→ Exercise objective: The pictures must be left out, while the rest of the data is copied exactly.

→ Given information:

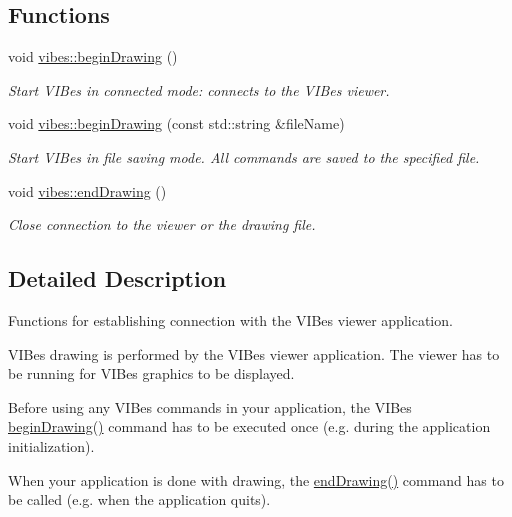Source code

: \subsection*{Functions}
\begin{DoxyCompactItemize}
\item 
\mbox{\label{group__connection_ga8aabd902b41bbb5b865a3ba8be7ece76}} 
void \hyperlink{group__connection_ga8aabd902b41bbb5b865a3ba8be7ece76}{vibes\+::begin\+Drawing} ()
\begin{DoxyCompactList}\small\item\em Start V\+I\+Bes in connected mode\+: connects to the V\+I\+Bes viewer. \end{DoxyCompactList}\item 
\mbox{\label{group__connection_ga325194ea4b5f166c8e1dd975b5371e48}} 
void \hyperlink{group__connection_ga325194ea4b5f166c8e1dd975b5371e48}{vibes\+::begin\+Drawing} (const std\+::string \&file\+Name)
\begin{DoxyCompactList}\small\item\em Start V\+I\+Bes in file saving mode. All commands are saved to the specified file. \end{DoxyCompactList}\item 
\mbox{\label{group__connection_gacb8b0b5096e8457c761f228a017b1f6b}} 
void \hyperlink{group__connection_gacb8b0b5096e8457c761f228a017b1f6b}{vibes\+::end\+Drawing} ()
\begin{DoxyCompactList}\small\item\em Close connection to the viewer or the drawing file. \end{DoxyCompactList}\end{DoxyCompactItemize}


\subsection{Detailed Description}
Functions for establishing connection with the V\+I\+Bes viewer application. 

V\+I\+Bes drawing is performed by the V\+I\+Bes viewer application. The viewer has to be running for V\+I\+Bes graphics to be displayed.
\begin{DoxyItemize}
\item Before using any V\+I\+Bes commands in your application, the V\+I\+Bes {\ttfamily \hyperlink{group__connection_ga8aabd902b41bbb5b865a3ba8be7ece76}{begin\+Drawing()}} command has to be executed once (e.\+g. during the application initialization).
\item When your application is done with drawing, the {\ttfamily \hyperlink{group__connection_gacb8b0b5096e8457c761f228a017b1f6b}{end\+Drawing()}} command has to be called (e.\+g. when the application quits). 
\end{DoxyItemize}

→ Reply:
Source code

: \subsection*{Functions}
\begin{DoxyCompactItemize}
\item 
\mbox{\label{group__connection_ga8aabd902b41bbb5b865a3ba8be7ece76}} 
void \hyperlink{group__connection_ga8aabd902b41bbb5b865a3ba8be7ece76}{vibes\+::begin\+Drawing} ()
\begin{DoxyCompactList}\small\item\em Start V\+I\+Bes in connected mode\+: connects to the V\+I\+Bes viewer. \end{DoxyCompactList}\item 
\mbox{\label{group__connection_ga325194ea4b5f166c8e1dd975b5371e48}} 
void \hyperlink{group__connection_ga325194ea4b5f166c8e1dd975b5371e48}{vibes\+::begin\+Drawing} (const std\+::string \&file\+Name)
\begin{DoxyCompactList}\small\item\em Start V\+I\+Bes in file saving mode. All commands are saved to the specified file. \end{DoxyCompactList}\item 
\mbox{\label{group__connection_gacb8b0b5096e8457c761f228a017b1f6b}} 
void \hyperlink{group__connection_gacb8b0b5096e8457c761f228a017b1f6b}{vibes\+::end\+Drawing} ()
\begin{DoxyCompactList}\small\item\em Close connection to the viewer or the drawing file. \end{DoxyCompactList}\end{DoxyCompactItemize}


\subsection{Detailed Description}
Functions for establishing connection with the V\+I\+Bes viewer application. 

V\+I\+Bes drawing is performed by the V\+I\+Bes viewer application. The viewer has to be running for V\+I\+Bes graphics to be displayed.
\begin{DoxyItemize}
\item Before using any V\+I\+Bes commands in your application, the V\+I\+Bes {\ttfamily \hyperlink{group__connection_ga8aabd902b41bbb5b865a3ba8be7ece76}{begin\+Drawing()}} command has to be executed once (e.\+g. during the application initialization).
\item When your application is done with drawing, the {\ttfamily \hyperlink{group__connection_gacb8b0b5096e8457c761f228a017b1f6b}{end\+Drawing()}} command has to be called (e.\+g. when the application quits). 
\end{DoxyItemize}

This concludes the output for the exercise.